What to produce: Set down all of the records exactly, leaving none out.
○ ○ ○ ○ ○ ○ ○
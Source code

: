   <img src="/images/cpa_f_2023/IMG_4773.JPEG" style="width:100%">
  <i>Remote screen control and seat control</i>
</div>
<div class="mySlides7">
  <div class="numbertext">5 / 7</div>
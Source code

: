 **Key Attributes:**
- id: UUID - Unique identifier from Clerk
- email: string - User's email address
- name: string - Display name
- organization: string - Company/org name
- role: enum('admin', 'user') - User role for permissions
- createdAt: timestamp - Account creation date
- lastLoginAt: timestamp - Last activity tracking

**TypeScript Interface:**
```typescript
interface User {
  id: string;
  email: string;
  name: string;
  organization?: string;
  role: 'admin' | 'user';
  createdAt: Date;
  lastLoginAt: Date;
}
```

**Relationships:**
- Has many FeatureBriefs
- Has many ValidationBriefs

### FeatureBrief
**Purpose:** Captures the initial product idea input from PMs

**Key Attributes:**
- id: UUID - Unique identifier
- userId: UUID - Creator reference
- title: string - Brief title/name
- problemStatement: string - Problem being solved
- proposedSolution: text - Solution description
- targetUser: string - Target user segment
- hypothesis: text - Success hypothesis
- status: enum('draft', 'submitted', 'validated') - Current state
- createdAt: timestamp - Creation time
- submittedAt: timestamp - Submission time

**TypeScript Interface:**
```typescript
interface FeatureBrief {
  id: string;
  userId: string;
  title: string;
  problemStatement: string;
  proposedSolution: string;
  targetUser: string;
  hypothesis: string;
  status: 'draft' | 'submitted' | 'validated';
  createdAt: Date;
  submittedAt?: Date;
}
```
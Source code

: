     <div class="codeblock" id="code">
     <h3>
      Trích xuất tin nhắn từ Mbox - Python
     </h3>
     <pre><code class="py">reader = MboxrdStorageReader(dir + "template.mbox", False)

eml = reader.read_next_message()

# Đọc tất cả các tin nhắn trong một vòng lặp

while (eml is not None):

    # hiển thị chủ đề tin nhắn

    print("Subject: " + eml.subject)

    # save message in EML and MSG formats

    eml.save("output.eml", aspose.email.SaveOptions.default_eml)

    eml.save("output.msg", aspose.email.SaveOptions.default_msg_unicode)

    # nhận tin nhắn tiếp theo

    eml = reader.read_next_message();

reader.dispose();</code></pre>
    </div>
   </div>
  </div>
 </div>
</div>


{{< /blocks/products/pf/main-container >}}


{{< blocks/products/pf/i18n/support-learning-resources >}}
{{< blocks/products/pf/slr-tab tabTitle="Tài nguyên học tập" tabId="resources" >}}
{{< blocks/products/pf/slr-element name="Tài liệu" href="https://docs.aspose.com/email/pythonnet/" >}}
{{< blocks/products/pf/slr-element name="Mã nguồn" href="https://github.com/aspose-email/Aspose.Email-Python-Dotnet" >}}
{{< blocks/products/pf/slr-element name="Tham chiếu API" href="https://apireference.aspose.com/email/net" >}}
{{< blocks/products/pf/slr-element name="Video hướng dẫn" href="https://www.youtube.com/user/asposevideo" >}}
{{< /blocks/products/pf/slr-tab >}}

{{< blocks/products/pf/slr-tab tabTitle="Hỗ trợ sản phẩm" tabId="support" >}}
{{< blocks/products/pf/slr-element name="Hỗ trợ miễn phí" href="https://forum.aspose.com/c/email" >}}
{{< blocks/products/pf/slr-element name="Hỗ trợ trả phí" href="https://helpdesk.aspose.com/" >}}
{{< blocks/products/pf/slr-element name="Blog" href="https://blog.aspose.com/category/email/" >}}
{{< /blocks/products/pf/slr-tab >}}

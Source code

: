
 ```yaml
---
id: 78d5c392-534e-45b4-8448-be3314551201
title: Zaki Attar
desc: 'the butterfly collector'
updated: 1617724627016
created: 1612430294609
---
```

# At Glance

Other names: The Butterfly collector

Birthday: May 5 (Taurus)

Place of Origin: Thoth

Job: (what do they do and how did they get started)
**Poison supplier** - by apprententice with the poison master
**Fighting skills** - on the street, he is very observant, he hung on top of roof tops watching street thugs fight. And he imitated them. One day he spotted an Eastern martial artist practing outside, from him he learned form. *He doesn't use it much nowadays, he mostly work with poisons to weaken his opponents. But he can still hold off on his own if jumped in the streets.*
○ ○ ○ ○ ○ ○ ○
Answer for the task:
Source code

:   <img src="/images/cpa_f_2023/IMG_4773.JPEG" style="width:100%">
  <i>Remote screen control and seat control</i>
</div>
<div class="mySlides7">
  <div class="numbertext">5 / 7</div>
Source code

: **Key Attributes:**
- id: UUID - Unique identifier from Clerk
- email: string - User's email address
- name: string - Display name
- organization: string - Company/org name
- role: enum('admin', 'user') - User role for permissions
- createdAt: timestamp - Account creation date
- lastLoginAt: timestamp - Last activity tracking

**TypeScript Interface:**
```typescript
interface User {
  id: string;
  email: string;
  name: string;
  organization?: string;
  role: 'admin' | 'user';
  createdAt: Date;
  lastLoginAt: Date;
}
```

**Relationships:**
- Has many FeatureBriefs
- Has many ValidationBriefs

### FeatureBrief
**Purpose:** Captures the initial product idea input from PMs

**Key Attributes:**
- id: UUID - Unique identifier
- userId: UUID - Creator reference
- title: string - Brief title/name
- problemStatement: string - Problem being solved
- proposedSolution: text - Solution description
- targetUser: string - Target user segment
- hypothesis: text - Success hypothesis
- status: enum('draft', 'submitted', 'validated') - Current state
- createdAt: timestamp - Creation time
- submittedAt: timestamp - Submission time

**TypeScript Interface:**
```typescript
interface FeatureBrief {
  id: string;
  userId: string;
  title: string;
  problemStatement: string;
  proposedSolution: string;
  targetUser: string;
  hypothesis: string;
  status: 'draft' | 'submitted' | 'validated';
  createdAt: Date;
  submittedAt?: Date;
}
```
Source code

:     <div class="codeblock" id="code">
     <h3>
      Trích xuất tin nhắn từ Mbox - Python
     </h3>
     <pre><code class="py">reader = MboxrdStorageReader(dir + "template.mbox", False)

eml = reader.read_next_message()

# Đọc tất cả các tin nhắn trong một vòng lặp

while (eml is not None):

    # hiển thị chủ đề tin nhắn

    print("Subject: " + eml.subject)

    # save message in EML and MSG formats

    eml.save("output.eml", aspose.email.SaveOptions.default_eml)

    eml.save("output.msg", aspose.email.SaveOptions.default_msg_unicode)

    # nhận tin nhắn tiếp theo

    eml = reader.read_next_message();

reader.dispose();</code></pre>
    </div>
   </div>
  </div>
 </div>
</div>


{{< /blocks/products/pf/main-container >}}


{{< blocks/products/pf/i18n/support-learning-resources >}}
{{< blocks/products/pf/slr-tab tabTitle="Tài nguyên học tập" tabId="resources" >}}
{{< blocks/products/pf/slr-element name="Tài liệu" href="https://docs.aspose.com/email/pythonnet/" >}}
{{< blocks/products/pf/slr-element name="Mã nguồn" href="https://github.com/aspose-email/Aspose.Email-Python-Dotnet" >}}
{{< blocks/products/pf/slr-element name="Tham chiếu API" href="https://apireference.aspose.com/email/net" >}}
{{< blocks/products/pf/slr-element name="Video hướng dẫn" href="https://www.youtube.com/user/asposevideo" >}}
{{< /blocks/products/pf/slr-tab >}}

{{< blocks/products/pf/slr-tab tabTitle="Hỗ trợ sản phẩm" tabId="support" >}}
{{< blocks/products/pf/slr-element name="Hỗ trợ miễn phí" href="https://forum.aspose.com/c/email" >}}
{{< blocks/products/pf/slr-element name="Hỗ trợ trả phí" href="https://helpdesk.aspose.com/" >}}
{{< blocks/products/pf/slr-element name="Blog" href="https://blog.aspose.com/category/email/" >}}
{{< /blocks/products/pf/slr-tab >}}

Source code

:
 ```yaml
---
id: 78d5c392-534e-45b4-8448-be3314551201
title: Zaki Attar
desc: 'the butterfly collector'
updated: 1617724627016
created: 1612430294609
---
```

# At Glance

Other names: The Butterfly collector

Birthday: May 5 (Taurus)

Place of Origin: Thoth

Job: (what do they do and how did they get started)
**Poison supplier** - by apprententice with the poison master
**Fighting skills** - on the street, he is very observant, he hung on top of roof tops watching street thugs fight. And he imitated them. One day he spotted an Eastern martial artist practing outside, from him he learned form. *He doesn't use it much nowadays, he mostly work with poisons to weaken his opponents. But he can still hold off on his own if jumped in the streets.*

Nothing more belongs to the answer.